Saved entries:
━━━━━━━━━━
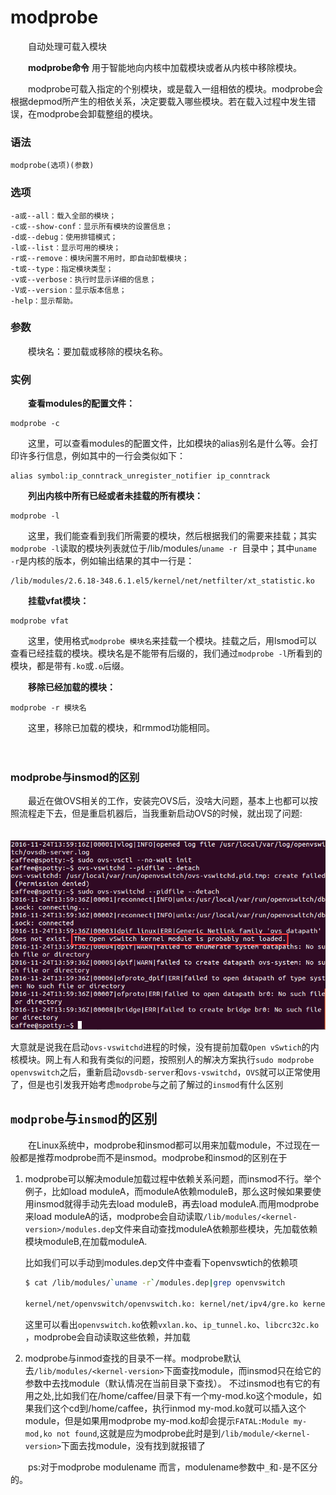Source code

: # modprobe

　　自动处理可载入模块

　　**modprobe命令** 用于智能地向内核中加载模块或者从内核中移除模块。

　　modprobe可载入指定的个别模块，或是载入一组相依的模块。modprobe会根据depmod所产生的相依关系，决定要载入哪些模块。若在载入过程中发生错误，在modprobe会卸载整组的模块。

### 语法

```
modprobe(选项)(参数)
```

### 选项

```
-a或--all：载入全部的模块；
-c或--show-conf：显示所有模块的设置信息；
-d或--debug：使用排错模式；
-l或--list：显示可用的模块；
-r或--remove：模块闲置不用时，即自动卸载模块；
-t或--type：指定模块类型；
-v或--verbose：执行时显示详细的信息；
-V或--version：显示版本信息；
-help：显示帮助。
```

### 参数

　　模块名：要加载或移除的模块名称。

### 实例

　　**查看modules的配置文件：**

```
modprobe -c
```

　　这里，可以查看modules的配置文件，比如模块的alias别名是什么等。会打印许多行信息，例如其中的一行会类似如下：

```
alias symbol:ip_conntrack_unregister_notifier ip_conntrack
```

　　**列出内核中所有已经或者未挂载的所有模块：**

```
modprobe -l
```

　　这里，我们能查看到我们所需要的模块，然后根据我们的需要来挂载；其实`modprobe -l`​读取的模块列表就位于/lib/modules/`uname -r `​目录中；其中`uname -r`​是内核的版本，例如输出结果的其中一行是：

```
/lib/modules/2.6.18-348.6.1.el5/kernel/net/netfilter/xt_statistic.ko
```

　　**挂载vfat模块：**

```
modprobe vfat
```

　　这里，使用格式`modprobe 模块名`​来挂载一个模块。挂载之后，用lsmod可以查看已经挂载的模块。模块名是不能带有后缀的，我们通过`modprobe -l`​所看到的模块，都是带有`.ko`​或`.o`​后缀。

　　**移除已经加载的模块：**

```
modprobe -r 模块名
```

　　这里，移除已加载的模块，和rmmod功能相同。

　　‍

### modprobe与insmod的区别

　　最近在做OVS相关的工作，安装完OVS后，没啥大问题，基本上也都可以按照流程走下去，但是重启机器后，当我重新启动OVS的时候，就出现了问题:

　　​![openvswitch-not-loaded](assets/openvswitch-not-loaded-20240227112015-2ertpvj.png)​

大意就是说我在启动`ovs-vswitchd`​进程的时候，没有提前加载`Open vSwtich`​的内核模块。网上有人和我有类似的问题，按照别人的解决方案执行`sudo modprobe openvswitch`​之后，重新启动`ovsdb-server`​和`ovs-vswitchd`​，`OVS`​就可以正常使用了，但是也引发我开始考虑`modprobe`​与之前了解过的`insmod`​有什么区别

## `modprobe`​与`insmod`​的区别

　　在Linux系统中，modprobe和insmod都可以用来加载module，不过现在一般都是推荐modprobe而不是insmod。modprobe和insmod的区别在于

1. modprobe可以解决module加载过程中依赖关系问题，而insmod不行。举个例子，比如load moduleA，而moduleA依赖moduleB，那么这时候如果要使用insmod就得手动先去load moduleB，再去load moduleA.而用modprobe来load moduleA的话，modprobe会自动读取`/lib/modules/<kernel-version>/modules.dep`​文件来自动查找moduleA依赖那些模块，先加载依赖模块moduleB,在加载moduleA.

    比如我们可以手动到modules.dep文件中查看下openvswtich的依赖项

    ```bash
    $ cat /lib/modules/`uname -r`/modules.dep|grep openvswitch

    kernel/net/openvswitch/openvswitch.ko: kernel/net/ipv4/gre.ko kernel/drivers/net/vxlan.ko kernel/net/ipv4/ip_tunnel.ko kernel/lib/libcrc32c.ko
    ```

    这里可以看出`openvswitch.ko`​依赖`vxlan.ko`​、`ip_tunnel.ko`​、`libcrc32c.ko`​，modprobe会自动读取这些依赖，并加载

2. modprobe与inmod查找的目录不一样。modprobe默认去`/lib/modules/<kernel-version>`​下面查找module，而insmod只在给它的参数中去找module（默认情况在当前目录下查找）。
    不过insmod也有它的有用之处,比如我们在/home/caffee/目录下有一个my-mod.ko这个module，如果我们这个cd到/home/caffee，执行inmod my-mod.ko就可以插入这个module，但是如果用modprobe my-mod.ko却会提示`FATAL:Module my-mod,ko not found`​,这就是应为modprobe此时是到`/lib/module/<kernel-version>`​下面去找module，没有找到就报错了

　　ps:对于modprobe modulename 而言，modulename参数中`_`​和`-`​是不区分的。

　　‍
━━━━━━━━━━
WORK ITEM →
Output the lines, exactly: the first line of the entries above, every line after it, and the line with "在Linux系统中，modp" as the last. No pictures.

SOLUTION →
Source code

: # modprobe

　　自动处理可载入模块

　　**modprobe命令** 用于智能地向内核中加载模块或者从内核中移除模块。

　　modprobe可载入指定的个别模块，或是载入一组相依的模块。modprobe会根据depmod所产生的相依关系，决定要载入哪些模块。若在载入过程中发生错误，在modprobe会卸载整组的模块。

### 语法

```
modprobe(选项)(参数)
```

### 选项

```
-a或--all：载入全部的模块；
-c或--show-conf：显示所有模块的设置信息；
-d或--debug：使用排错模式；
-l或--list：显示可用的模块；
-r或--remove：模块闲置不用时，即自动卸载模块；
-t或--type：指定模块类型；
-v或--verbose：执行时显示详细的信息；
-V或--version：显示版本信息；
-help：显示帮助。
```

### 参数

　　模块名：要加载或移除的模块名称。

### 实例

　　**查看modules的配置文件：**

```
modprobe -c
```

　　这里，可以查看modules的配置文件，比如模块的alias别名是什么等。会打印许多行信息，例如其中的一行会类似如下：

```
alias symbol:ip_conntrack_unregister_notifier ip_conntrack
```

　　**列出内核中所有已经或者未挂载的所有模块：**

```
modprobe -l
```

　　这里，我们能查看到我们所需要的模块，然后根据我们的需要来挂载；其实`modprobe -l`​读取的模块列表就位于/lib/modules/`uname -r `​目录中；其中`uname -r`​是内核的版本，例如输出结果的其中一行是：

```
/lib/modules/2.6.18-348.6.1.el5/kernel/net/netfilter/xt_statistic.ko
```

　　**挂载vfat模块：**

```
modprobe vfat
```

　　这里，使用格式`modprobe 模块名`​来挂载一个模块。挂载之后，用lsmod可以查看已经挂载的模块。模块名是不能带有后缀的，我们通过`modprobe -l`​所看到的模块，都是带有`.ko`​或`.o`​后缀。

　　**移除已经加载的模块：**

```
modprobe -r 模块名
```

　　这里，移除已加载的模块，和rmmod功能相同。

　　‍

### modprobe与insmod的区别

　　最近在做OVS相关的工作，安装完OVS后，没啥大问题，基本上也都可以按照流程走下去，但是重启机器后，当我重新启动OVS的时候，就出现了问题:

　　​![openvswitch-not-loaded](assets/openvswitch-not-loaded-20240227112015-2ertpvj.png)​

大意就是说我在启动`ovs-vswitchd`​进程的时候，没有提前加载`Open vSwtich`​的内核模块。网上有人和我有类似的问题，按照别人的解决方案执行`sudo modprobe openvswitch`​之后，重新启动`ovsdb-server`​和`ovs-vswitchd`​，`OVS`​就可以正常使用了，但是也引发我开始考虑`modprobe`​与之前了解过的`insmod`​有什么区别

## `modprobe`​与`insmod`​的区别

　　在Linux系统中，modprobe和insmod都可以用来加载module，不过现在一般都是推荐modprobe而不是insmod。modprobe和insmod的区别在于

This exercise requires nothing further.